═══ Records supplied ═══

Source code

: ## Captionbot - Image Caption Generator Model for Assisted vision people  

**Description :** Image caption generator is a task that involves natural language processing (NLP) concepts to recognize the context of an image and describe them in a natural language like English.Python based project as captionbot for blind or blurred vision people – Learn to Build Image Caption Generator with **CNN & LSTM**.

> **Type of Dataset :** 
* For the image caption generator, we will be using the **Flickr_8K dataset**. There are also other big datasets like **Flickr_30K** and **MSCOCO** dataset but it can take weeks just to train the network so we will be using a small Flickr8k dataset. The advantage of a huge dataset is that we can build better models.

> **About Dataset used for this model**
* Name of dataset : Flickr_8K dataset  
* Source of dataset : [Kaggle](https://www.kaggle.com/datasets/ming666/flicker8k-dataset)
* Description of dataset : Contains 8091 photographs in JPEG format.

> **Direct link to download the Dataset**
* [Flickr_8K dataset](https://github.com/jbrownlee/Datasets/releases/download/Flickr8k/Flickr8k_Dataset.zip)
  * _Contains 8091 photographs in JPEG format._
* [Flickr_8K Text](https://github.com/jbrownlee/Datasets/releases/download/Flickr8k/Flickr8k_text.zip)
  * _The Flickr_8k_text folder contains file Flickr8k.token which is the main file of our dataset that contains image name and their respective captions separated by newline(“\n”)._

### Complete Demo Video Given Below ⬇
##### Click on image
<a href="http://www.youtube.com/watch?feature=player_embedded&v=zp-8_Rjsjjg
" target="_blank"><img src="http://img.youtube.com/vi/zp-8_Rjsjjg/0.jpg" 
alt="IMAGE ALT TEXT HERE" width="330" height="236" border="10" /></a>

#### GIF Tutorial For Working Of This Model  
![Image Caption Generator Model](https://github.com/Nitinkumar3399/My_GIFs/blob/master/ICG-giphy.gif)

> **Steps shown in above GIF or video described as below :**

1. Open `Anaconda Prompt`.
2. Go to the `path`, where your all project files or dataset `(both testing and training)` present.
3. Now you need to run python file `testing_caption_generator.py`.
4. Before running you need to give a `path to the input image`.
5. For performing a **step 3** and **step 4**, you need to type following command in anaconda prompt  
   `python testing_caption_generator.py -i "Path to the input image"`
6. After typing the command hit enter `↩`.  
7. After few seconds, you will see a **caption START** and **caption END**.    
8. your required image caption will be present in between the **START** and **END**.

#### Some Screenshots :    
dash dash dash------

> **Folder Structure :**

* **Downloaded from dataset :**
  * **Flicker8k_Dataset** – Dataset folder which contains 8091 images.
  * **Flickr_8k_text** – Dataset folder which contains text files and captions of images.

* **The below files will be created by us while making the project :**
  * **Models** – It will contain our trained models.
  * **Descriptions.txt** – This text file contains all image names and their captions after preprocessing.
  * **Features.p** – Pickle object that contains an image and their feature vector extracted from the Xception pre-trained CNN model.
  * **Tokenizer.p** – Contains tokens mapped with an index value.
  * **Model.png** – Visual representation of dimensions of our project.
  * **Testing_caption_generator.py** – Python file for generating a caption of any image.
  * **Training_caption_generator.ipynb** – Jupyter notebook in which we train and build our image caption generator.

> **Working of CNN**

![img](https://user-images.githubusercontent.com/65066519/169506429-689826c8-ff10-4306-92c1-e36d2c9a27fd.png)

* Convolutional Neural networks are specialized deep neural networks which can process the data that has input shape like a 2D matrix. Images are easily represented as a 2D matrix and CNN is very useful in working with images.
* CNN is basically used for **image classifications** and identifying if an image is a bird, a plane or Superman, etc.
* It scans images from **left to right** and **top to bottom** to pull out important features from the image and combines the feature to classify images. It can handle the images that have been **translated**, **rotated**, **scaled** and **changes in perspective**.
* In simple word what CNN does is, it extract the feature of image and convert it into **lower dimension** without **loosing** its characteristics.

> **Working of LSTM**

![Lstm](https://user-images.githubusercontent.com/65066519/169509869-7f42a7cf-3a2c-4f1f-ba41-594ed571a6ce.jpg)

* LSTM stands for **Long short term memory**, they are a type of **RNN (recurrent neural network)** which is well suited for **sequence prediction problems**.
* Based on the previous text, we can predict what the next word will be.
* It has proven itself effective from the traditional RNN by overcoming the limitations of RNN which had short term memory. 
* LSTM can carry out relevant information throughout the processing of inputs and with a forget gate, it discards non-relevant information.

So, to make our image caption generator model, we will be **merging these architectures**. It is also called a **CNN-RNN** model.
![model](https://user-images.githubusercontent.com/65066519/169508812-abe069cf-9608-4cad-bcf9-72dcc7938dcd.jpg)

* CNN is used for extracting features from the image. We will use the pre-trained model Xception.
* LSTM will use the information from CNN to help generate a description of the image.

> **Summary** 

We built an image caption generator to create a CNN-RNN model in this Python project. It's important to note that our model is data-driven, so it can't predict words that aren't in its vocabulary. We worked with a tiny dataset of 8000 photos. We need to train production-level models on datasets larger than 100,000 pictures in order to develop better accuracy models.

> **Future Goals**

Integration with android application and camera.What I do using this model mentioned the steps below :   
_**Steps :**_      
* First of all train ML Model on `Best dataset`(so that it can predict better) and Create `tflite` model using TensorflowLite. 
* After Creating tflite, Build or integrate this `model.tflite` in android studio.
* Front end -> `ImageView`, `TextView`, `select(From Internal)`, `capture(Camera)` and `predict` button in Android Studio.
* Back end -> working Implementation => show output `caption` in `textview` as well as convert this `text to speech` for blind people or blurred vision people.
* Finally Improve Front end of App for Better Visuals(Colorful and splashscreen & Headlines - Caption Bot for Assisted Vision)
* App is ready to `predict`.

═══

▶ **What the task requires**:
Your answer should be an exact transcription of the data above.

▶ **Answer**:
Source code

: ## Captionbot - Image Caption Generator Model for Assisted vision people  

**Description :** Image caption generator is a task that involves natural language processing (NLP) concepts to recognize the context of an image and describe them in a natural language like English.Python based project as captionbot for blind or blurred vision people – Learn to Build Image Caption Generator with **CNN & LSTM**.

> **Type of Dataset :** 
* For the image caption generator, we will be using the **Flickr_8K dataset**. There are also other big datasets like **Flickr_30K** and **MSCOCO** dataset but it can take weeks just to train the network so we will be using a small Flickr8k dataset. The advantage of a huge dataset is that we can build better models.

> **About Dataset used for this model**
* Name of dataset : Flickr_8K dataset  
* Source of dataset : [Kaggle](https://www.kaggle.com/datasets/ming666/flicker8k-dataset)
* Description of dataset : Contains 8091 photographs in JPEG format.

> **Direct link to download the Dataset**
* [Flickr_8K dataset](https://github.com/jbrownlee/Datasets/releases/download/Flickr8k/Flickr8k_Dataset.zip)
  * _Contains 8091 photographs in JPEG format._
* [Flickr_8K Text](https://github.com/jbrownlee/Datasets/releases/download/Flickr8k/Flickr8k_text.zip)
  * _The Flickr_8k_text folder contains file Flickr8k.token which is the main file of our dataset that contains image name and their respective captions separated by newline(“\n”)._

### Complete Demo Video Given Below ⬇
##### Click on image
<a href="http://www.youtube.com/watch?feature=player_embedded&v=zp-8_Rjsjjg
" target="_blank"><img src="http://img.youtube.com/vi/zp-8_Rjsjjg/0.jpg" 
alt="IMAGE ALT TEXT HERE" width="330" height="236" border="10" /></a>

#### GIF Tutorial For Working Of This Model  
![Image Caption Generator Model](https://github.com/Nitinkumar3399/My_GIFs/blob/master/ICG-giphy.gif)

> **Steps shown in above GIF or video described as below :**

1. Open `Anaconda Prompt`.
2. Go to the `path`, where your all project files or dataset `(both testing and training)` present.
3. Now you need to run python file `testing_caption_generator.py`.
4. Before running you need to give a `path to the input image`.
5. For performing a **step 3** and **step 4**, you need to type following command in anaconda prompt  
   `python testing_caption_generator.py -i "Path to the input image"`
6. After typing the command hit enter `↩`.  
7. After few seconds, you will see a **caption START** and **caption END**.    
8. your required image caption will be present in between the **START** and **END**.

#### Some Screenshots :    
dash dash dash------

> **Folder Structure :**

* **Downloaded from dataset :**
  * **Flicker8k_Dataset** – Dataset folder which contains 8091 images.
  * **Flickr_8k_text** – Dataset folder which contains text files and captions of images.

* **The below files will be created by us while making the project :**
  * **Models** – It will contain our trained models.
  * **Descriptions.txt** – This text file contains all image names and their captions after preprocessing.
  * **Features.p** – Pickle object that contains an image and their feature vector extracted from the Xception pre-trained CNN model.
  * **Tokenizer.p** – Contains tokens mapped with an index value.
  * **Model.png** – Visual representation of dimensions of our project.
  * **Testing_caption_generator.py** – Python file for generating a caption of any image.
  * **Training_caption_generator.ipynb** – Jupyter notebook in which we train and build our image caption generator.

> **Working of CNN**

![img](https://user-images.githubusercontent.com/65066519/169506429-689826c8-ff10-4306-92c1-e36d2c9a27fd.png)

* Convolutional Neural networks are specialized deep neural networks which can process the data that has input shape like a 2D matrix. Images are easily represented as a 2D matrix and CNN is very useful in working with images.
* CNN is basically used for **image classifications** and identifying if an image is a bird, a plane or Superman, etc.
* It scans images from **left to right** and **top to bottom** to pull out important features from the image and combines the feature to classify images. It can handle the images that have been **translated**, **rotated**, **scaled** and **changes in perspective**.
* In simple word what CNN does is, it extract the feature of image and convert it into **lower dimension** without **loosing** its characteristics.

> **Working of LSTM**

![Lstm](https://user-images.githubusercontent.com/65066519/169509869-7f42a7cf-3a2c-4f1f-ba41-594ed571a6ce.jpg)

* LSTM stands for **Long short term memory**, they are a type of **RNN (recurrent neural network)** which is well suited for **sequence prediction problems**.
* Based on the previous text, we can predict what the next word will be.
* It has proven itself effective from the traditional RNN by overcoming the limitations of RNN which had short term memory. 
* LSTM can carry out relevant information throughout the processing of inputs and with a forget gate, it discards non-relevant information.

So, to make our image caption generator model, we will be **merging these architectures**. It is also called a **CNN-RNN** model.
![model](https://user-images.githubusercontent.com/65066519/169508812-abe069cf-9608-4cad-bcf9-72dcc7938dcd.jpg)

* CNN is used for extracting features from the image. We will use the pre-trained model Xception.
* LSTM will use the information from CNN to help generate a description of the image.

> **Summary** 

We built an image caption generator to create a CNN-RNN model in this Python project. It's important to note that our model is data-driven, so it can't predict words that aren't in its vocabulary. We worked with a tiny dataset of 8000 photos. We need to train production-level models on datasets larger than 100,000 pictures in order to develop better accuracy models.

> **Future Goals**

Integration with android application and camera.What I do using this model mentioned the steps below :   
_**Steps :**_      
* First of all train ML Model on `Best dataset`(so that it can predict better) and Create `tflite` model using TensorflowLite. 
* After Creating tflite, Build or integrate this `model.tflite` in android studio.
* Front end -> `ImageView`, `TextView`, `select(From Internal)`, `capture(Camera)` and `predict` button in Android Studio.
* Back end -> working Implementation => show output `caption` in `textview` as well as convert this `text to speech` for blind people or blurred vision people.
* Finally Improve Front end of App for Better Visuals(Colorful and splashscreen & Headlines - Caption Bot for Assisted Vision)
* App is ready to `predict`.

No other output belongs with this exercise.